The Impact of InsurTechs

I think everybody to some degree should be rooting for InsurTechs because we get to make it up as we go along. When we make a mistake or if we fail, the broader industry gets to learn from our mistakes.

I see InsurTechs as helping pave the path for what things could look like in the future.

Start with the Fundamentals

We could use AI to better understand the age of a building or the age of a roof, but because we’ve always needed to know those things. But does that matter?

Let’s start with the fundamental, what’s the real problem we’re trying to solve? Then, based off the impact we’re trying to have, what’s the real problem we’re solving? Next, where is the data related to this? And finally, what is the approach that we can use?

Most people tend to start the other way around. They say, what’s the data or what’s my day to day, as opposed to what’s the real impact or the real problem we’re trying to solve?

To me, you’re not even just solving loss ratio or combined ratio. I want to know LTV, I want to know inclusive of the likelihood to cancel, inclusive of how long this policy is going to exist on my books, inclusive of my servicing costs, inclusive of claims costs, the claims themselves, our costs to underwrite, which are relatively low.

We automate everything.

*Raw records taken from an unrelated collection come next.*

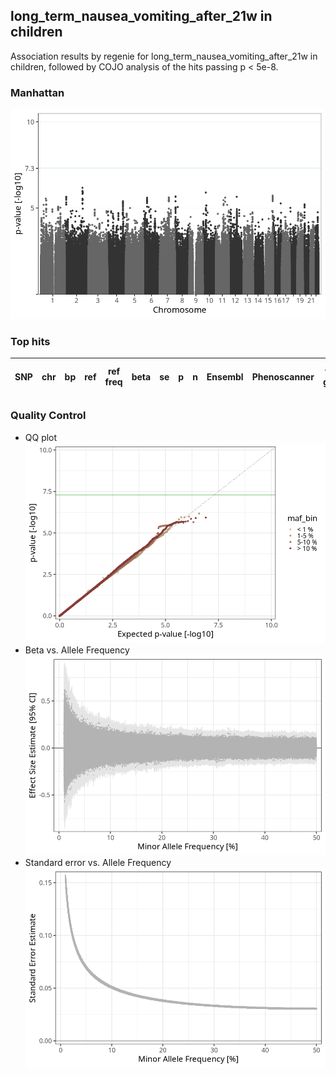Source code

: ## long_term_nausea_vomiting_after_21w in children
Association results by regenie for long_term_nausea_vomiting_after_21w in children, followed by COJO analysis of the hits passing p < 5e-8.
### Manhattan
![](figures/pop_children_pheno_long_term_nausea_vomiting_after_21w_mh.png)
### Top hits
| SNP | chr | bp | ref | ref freq | beta | se | p | n | Ensembl | Phenoscanner | freq geno | b joint | b joint se | p joint | ld r |
| --- | --- | -- | --- | -------- | ---- | -- | - | - | ------- | ------------ | --------- | ------- | ---------- | ------- | ---- |
### Quality Control
- QQ plot
![](figures/pop_children_pheno_long_term_nausea_vomiting_after_21w_qq.png)
- Beta vs. Allele Frequency
![](figures/pop_children_pheno_long_term_nausea_vomiting_after_21w_beta_af.png)
- Standard error vs. Allele Frequency
![](figures/pop_children_pheno_long_term_nausea_vomiting_after_21w_se_af.png)
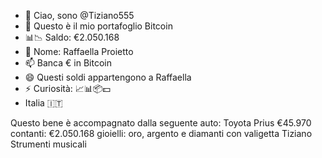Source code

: - 👋 Ciao, sono @Tiziano555
- 👀 Questo è il mio portafoglio Bitcoin
- 📊📉 Saldo: €2.050.168
- 💞️ Nome: Raffaella Proietto
- 📫 Banca € in Bitcoin
- 😄 Questi soldi appartengono a Raffaella
- ⚡ Curiosità: 📈📊📦💵
- Italia 🇮🇹
<!---
Tiziano555/Tiziano555 is a ✨ special ✨ repository because its `README.md` (this file) appears on your GitHub profile.
You can click the Preview link to take a look at your changes.
--->
Questo bene è accompagnato dalla seguente
auto: Toyota Prius €45.970
contanti: €2.050.168
gioielli: oro, argento e diamanti
con valigetta Tiziano
Strumenti musicali
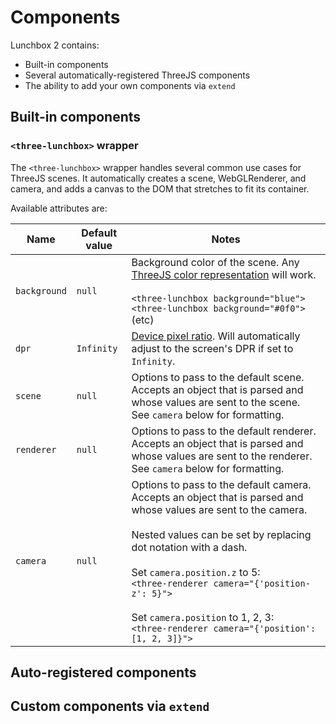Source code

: # Components

Lunchbox 2 contains:

* Built-in components
* Several automatically-registered ThreeJS components
* The ability to add your own components via `extend`

## Built-in components

### `<three-lunchbox>` wrapper

The `<three-lunchbox>` wrapper handles several common use cases for ThreeJS scenes. It automatically creates a scene, WebGLRenderer, and camera, and adds a canvas to the DOM that stretches to fit its container.

Available attributes are:

| Name         | Default value | Notes                                                                                                                                                                                                                                                                                                                                                                                 |
| ------------ | ------------- | ------------------------------------------------------------------------------------------------------------------------------------------------------------------------------------------------------------------------------------------------------------------------------------------------------------------------------------------------------------------------------------- |
| `background` | `null`        | Background color of the scene. Any [ThreeJS color representation](https://threejs.org/docs/#api/en/math/Color) will work. <br/><br/>`<three-lunchbox background="blue">`<br/>`<three-lunchbox background="#0f0">`<br/>(etc)                                                                                                                                                           |
| `dpr`        | `Infinity`    | [Device pixel ratio](https://developer.mozilla.org/en-US/docs/Web/API/Window/devicePixelRatio). Will automatically adjust to the screen's DPR if set to `Infinity`.                                                                                                                                                                                                                   |
| `scene`      | `null`        | Options to pass to the default scene. Accepts an object that is parsed and whose values are sent to the scene. See `camera` below for formatting.                                                                                                                                                                                                                                     |
| `renderer`   | `null`        | Options to pass to the default renderer. Accepts an object that is parsed and whose values are sent to the renderer. See `camera` below for formatting.                                                                                                                                                                                                                               |
| `camera`     | `null`        | Options to pass to the default camera. Accepts an object that is parsed and whose values are sent to the camera.<br/><br/>Nested values can be set by replacing dot notation with a dash.<br/><br/>Set `camera.position.z` to 5:<br/>`<three-renderer camera="{'position-z': 5}">`<br/><br/>Set `camera.position` to 1, 2, 3:<br/>`<three-renderer camera="{'position': [1, 2, 3]}">` |


## Auto-registered components

## Custom components via `extend`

It’s a hundred percent digital underwriting. What does this policy mean to me? What’s my expectation at the very beginning when I’m quoting this? What do I really think this is going to be worth to me? And solving that problem is very different than, saying, okay, now a claim has come in, what do I do to mitigate it? Or, okay, bad risk. I’m supposed to get bad risk off my books.

When people ask, what is your plan for using AI? I say, it’s not a claim solution. It’s not servicing, it’s not underwriting. We want to know the most about a risk we possibly can as quickly as we can because speed does matter. When you’re talking about agents’ time, and we’re interacting with agents first and foremost for all of this, as much as we can, as quickly as we can. And we need to leverage that to inform us about all of those things so that we have the same breadth of information to aid our servicing, to aid our underwriting and to aid our claims as though they’re all interconnected.

To me, they are all linked.

Advice for Insurers

Three main pieces of advice:

1) Find the so what, think about the impact and the problem you’re solving and the real change or the real impact you’re having first and work backwards from that.

Nothing matters without, so what and context is king when it comes to data or technology or anything. Just implementing something doesn’t mean anything. And if you don’t know what you’re trying to achieve in doing it, or at least what you’re trying to achieve, the execution is obviously ultimately where you see that.

2) Automation is the key to scale. If you’re not thinking about different processes or different places in which technology, and it doesn’t have to be the most sophisticated thing, we’ve got a whole lot of low-hanging fruit automation exercises that no one would characterize as AI that are going to help us out a lot, or even just standardization of practices helps us out a lot.

3) Finally, in terms of thinking about how you can improve, as an organization or even as an individual, don’t compartmentalize. Just because things have been compartmentalized in the past doesn’t mean that they aren’t linked. Anything that ultimately feels linked or correlated needs to be thought about as an enterprise-level solution.